I want to share a little more from Fabiana Fondevila’s article “Where Wonder Lives”: [Often our] first reaction [to awe and wonder], is [reflected in] what happens to our breath, [which] to me seems very telling. You know, when you see the night sky, a very majestic night sky or a mountain or a storm or sunset—I’m naming natural phenomena, but it doesn’t have to be nature, it could also be a piece of music or art, or a very supremely kind act, that you consider, that you feel is so huge and encompassing that you can’t take it in—what you do instinctively is you hold your breath for a moment, right?...And that gives us a bit of a clue as to what’s happening. And here I’m citing researchers…Dacher Keltner and Lani Shiota and other awe researchers—they’ve found that what awe does when we experience it is it submerges us in the present.
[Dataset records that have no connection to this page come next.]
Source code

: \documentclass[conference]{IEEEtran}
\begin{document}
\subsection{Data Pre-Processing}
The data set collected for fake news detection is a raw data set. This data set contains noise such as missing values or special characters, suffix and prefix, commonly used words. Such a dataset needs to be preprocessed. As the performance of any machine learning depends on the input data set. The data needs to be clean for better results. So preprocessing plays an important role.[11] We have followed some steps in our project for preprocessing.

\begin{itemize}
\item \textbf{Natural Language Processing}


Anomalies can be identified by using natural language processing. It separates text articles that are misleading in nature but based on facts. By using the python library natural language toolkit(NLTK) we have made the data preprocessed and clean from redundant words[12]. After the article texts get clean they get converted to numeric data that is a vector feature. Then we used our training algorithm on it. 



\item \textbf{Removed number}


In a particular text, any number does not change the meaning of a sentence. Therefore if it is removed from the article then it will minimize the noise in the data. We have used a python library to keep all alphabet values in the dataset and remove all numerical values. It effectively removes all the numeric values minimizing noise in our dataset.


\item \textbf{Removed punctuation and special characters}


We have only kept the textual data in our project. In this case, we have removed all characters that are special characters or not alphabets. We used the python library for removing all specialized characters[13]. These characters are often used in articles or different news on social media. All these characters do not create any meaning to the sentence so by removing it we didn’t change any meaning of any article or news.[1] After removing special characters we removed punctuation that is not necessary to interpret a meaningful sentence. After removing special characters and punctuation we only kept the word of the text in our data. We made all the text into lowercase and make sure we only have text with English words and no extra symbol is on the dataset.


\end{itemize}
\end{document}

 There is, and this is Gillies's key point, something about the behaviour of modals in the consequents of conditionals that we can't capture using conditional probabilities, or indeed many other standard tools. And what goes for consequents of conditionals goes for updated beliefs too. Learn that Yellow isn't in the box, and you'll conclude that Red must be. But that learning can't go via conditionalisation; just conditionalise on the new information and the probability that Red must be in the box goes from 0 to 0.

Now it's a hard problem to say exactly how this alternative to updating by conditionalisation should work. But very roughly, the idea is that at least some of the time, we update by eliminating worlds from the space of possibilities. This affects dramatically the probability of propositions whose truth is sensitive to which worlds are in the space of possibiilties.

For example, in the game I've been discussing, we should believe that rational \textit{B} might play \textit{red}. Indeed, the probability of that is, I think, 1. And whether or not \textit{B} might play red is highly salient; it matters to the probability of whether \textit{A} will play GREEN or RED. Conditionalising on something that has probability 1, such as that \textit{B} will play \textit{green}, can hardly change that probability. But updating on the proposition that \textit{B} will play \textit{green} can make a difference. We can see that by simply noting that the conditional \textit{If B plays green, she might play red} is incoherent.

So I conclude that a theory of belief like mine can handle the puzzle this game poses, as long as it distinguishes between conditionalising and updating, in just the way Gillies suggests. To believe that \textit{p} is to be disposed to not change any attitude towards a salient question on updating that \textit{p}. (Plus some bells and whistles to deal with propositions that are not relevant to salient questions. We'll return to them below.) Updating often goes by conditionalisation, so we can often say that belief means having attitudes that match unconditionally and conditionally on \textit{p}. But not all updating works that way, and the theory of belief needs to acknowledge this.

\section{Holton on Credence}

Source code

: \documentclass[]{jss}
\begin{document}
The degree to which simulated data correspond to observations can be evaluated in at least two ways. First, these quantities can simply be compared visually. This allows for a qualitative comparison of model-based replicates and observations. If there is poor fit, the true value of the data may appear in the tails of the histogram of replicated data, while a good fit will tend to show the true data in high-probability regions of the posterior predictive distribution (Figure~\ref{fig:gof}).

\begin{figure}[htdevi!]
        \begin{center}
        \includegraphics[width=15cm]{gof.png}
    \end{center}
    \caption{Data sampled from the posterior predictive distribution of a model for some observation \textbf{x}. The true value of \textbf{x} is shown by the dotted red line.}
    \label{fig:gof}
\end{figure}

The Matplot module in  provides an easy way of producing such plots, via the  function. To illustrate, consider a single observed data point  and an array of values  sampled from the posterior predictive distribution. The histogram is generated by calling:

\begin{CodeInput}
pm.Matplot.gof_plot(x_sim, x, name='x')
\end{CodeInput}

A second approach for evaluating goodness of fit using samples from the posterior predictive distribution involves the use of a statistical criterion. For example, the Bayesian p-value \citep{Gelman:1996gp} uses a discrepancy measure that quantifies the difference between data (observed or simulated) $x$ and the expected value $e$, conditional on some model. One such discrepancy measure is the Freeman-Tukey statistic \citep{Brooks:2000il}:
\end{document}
For that time, however long it lasts, there’s no past, no future. You’re not worried about anything. You’re not remembering anything. You’re there completely at one with what is happening. So this suspension of breath seems to me first of all—and maybe this is just symbolic, or an intuition of mine, I haven’t read that anywhere, but it’s as if you want to make room for it and there’s not enough room for it in your chest so you take in this big gulp of air—which is also related to the word “inspiration,” and that’s no small association—and then you hold it for a moment as everything stands still.”
I remember feeling that when I was young and life was full of awe and wonder. When there was a suspension of time and breath, a time when even the experience of a strawberry was too big to fit in my chest. Nowadays, I have to stop and make time to be open for those wonderful experiences. So I make time on occasion to eat mindfully, to look at a sunrise mindfully, to read a passage in a book mindfully or look at a piece of art mindfully, or listen music mindfully. Not expecting that I will be moved, not in the expectation that I will experience awe or wonder, but with a willingness to be open to what lies in the moment. Making time for mindful awareness. And when I feel that wonder, that curiosity of spirit, in the midst of awe and mystery, for a moment—or, if I’m lucky, for several moments, there is no “ordinary”, and anything and everything is extraordinary.